The northernmost section of the Djibouti-Eritrea boundary was defined in French-Italian agreements of 1900 and 1901 as following the watershed along the Doumeirah peninsula which forms a prominent headland on the Red Sea coastline. The 1900 agreement also stipulated that Doumeirah Island and several outlying rocks situated just 600 metres off the tip of the peninsula were the possession of neither France nor Italy but could not be acquired by any third party. Under a subsequent agreement reached in 1935, France and Italy shifted the boundary southward and allocated the islands to Italian Eritrea. However, Italy eventually pulled out of the deal and it appears that the 1900/01 treaty agreement remained the status quo until both states gained independence. Djibouti has claimed that this section of the boundary should follow a course farther to the north, as stipulated in an earlier 1897 Franco-Italian treaty. Although it is likely that Eritrea would advocate the validity of the 1935 agreement, it's exact claim is unclear. It is also unclear if the boundary was actually demarcated in 1900, but any marks are unlikely to remain in place. Previous skirmishes took place along this disputed boundary section in 1996 and 1998.

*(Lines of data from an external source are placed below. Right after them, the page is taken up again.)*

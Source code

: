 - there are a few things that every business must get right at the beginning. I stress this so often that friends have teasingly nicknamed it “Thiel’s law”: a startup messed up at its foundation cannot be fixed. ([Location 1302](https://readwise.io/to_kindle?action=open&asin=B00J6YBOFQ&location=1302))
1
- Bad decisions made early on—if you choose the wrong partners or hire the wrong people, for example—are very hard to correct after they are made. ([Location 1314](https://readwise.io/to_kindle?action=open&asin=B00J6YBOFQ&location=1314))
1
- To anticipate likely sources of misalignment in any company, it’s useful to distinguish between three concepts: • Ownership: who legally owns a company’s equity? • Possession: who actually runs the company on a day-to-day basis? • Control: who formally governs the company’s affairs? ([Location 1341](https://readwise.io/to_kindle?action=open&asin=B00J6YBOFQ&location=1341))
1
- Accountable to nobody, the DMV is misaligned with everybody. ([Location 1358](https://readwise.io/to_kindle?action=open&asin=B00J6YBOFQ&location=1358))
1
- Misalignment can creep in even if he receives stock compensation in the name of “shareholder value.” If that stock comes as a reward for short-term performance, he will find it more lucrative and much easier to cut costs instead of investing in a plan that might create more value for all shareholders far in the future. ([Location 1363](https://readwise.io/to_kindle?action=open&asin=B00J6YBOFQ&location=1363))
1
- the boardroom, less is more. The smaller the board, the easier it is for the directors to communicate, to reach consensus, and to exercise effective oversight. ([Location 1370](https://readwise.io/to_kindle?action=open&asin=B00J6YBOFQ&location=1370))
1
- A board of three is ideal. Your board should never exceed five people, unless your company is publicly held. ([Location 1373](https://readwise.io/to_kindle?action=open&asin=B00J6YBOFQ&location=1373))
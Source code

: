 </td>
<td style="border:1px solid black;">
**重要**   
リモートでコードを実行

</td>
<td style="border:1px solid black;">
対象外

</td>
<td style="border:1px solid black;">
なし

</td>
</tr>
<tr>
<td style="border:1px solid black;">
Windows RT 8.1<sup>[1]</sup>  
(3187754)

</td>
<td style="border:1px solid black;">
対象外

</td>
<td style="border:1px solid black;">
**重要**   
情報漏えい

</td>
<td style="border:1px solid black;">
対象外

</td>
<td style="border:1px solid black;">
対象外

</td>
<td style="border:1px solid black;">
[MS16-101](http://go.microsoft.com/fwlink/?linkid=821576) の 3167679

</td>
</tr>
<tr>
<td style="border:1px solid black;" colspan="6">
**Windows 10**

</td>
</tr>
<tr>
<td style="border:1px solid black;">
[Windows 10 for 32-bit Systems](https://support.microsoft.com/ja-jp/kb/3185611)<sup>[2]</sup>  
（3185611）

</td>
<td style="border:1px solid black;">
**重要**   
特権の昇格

Under the process of mediation, it is likely that Qatari officials will act as intermediaries in the negotiations between the two parties and will not be able to render any kind of binding judgment. Reports indicate that the trilateral commission will appoint an external contractor to demarcate the boundary on the ground. Unless the two sides have agreed on the valid treaties in question, it is unlikely that demarcation will be undertaken in the very near future. However, by withdrawing their forces and agreeing to mediated talks both states have shown a willingness to resolve the dispute peacefully.
Sources: 'Ban Welcomes Deal Between Eritrea and Djibouti to Resolve Border Conflict' All Africa, 9 June 2010; 'Djibouti confirms withdrawal of Eritrean troops' BBC Monitoring Africa, 9 June 2010; 'Qatar to mediate between Djibouti and Eritrea on border dispute' Sudan Tribune, 9 June 2010; 'UN chief lauds Eritrea-Djibouti deal' Agence France Presse, 9 June 2010.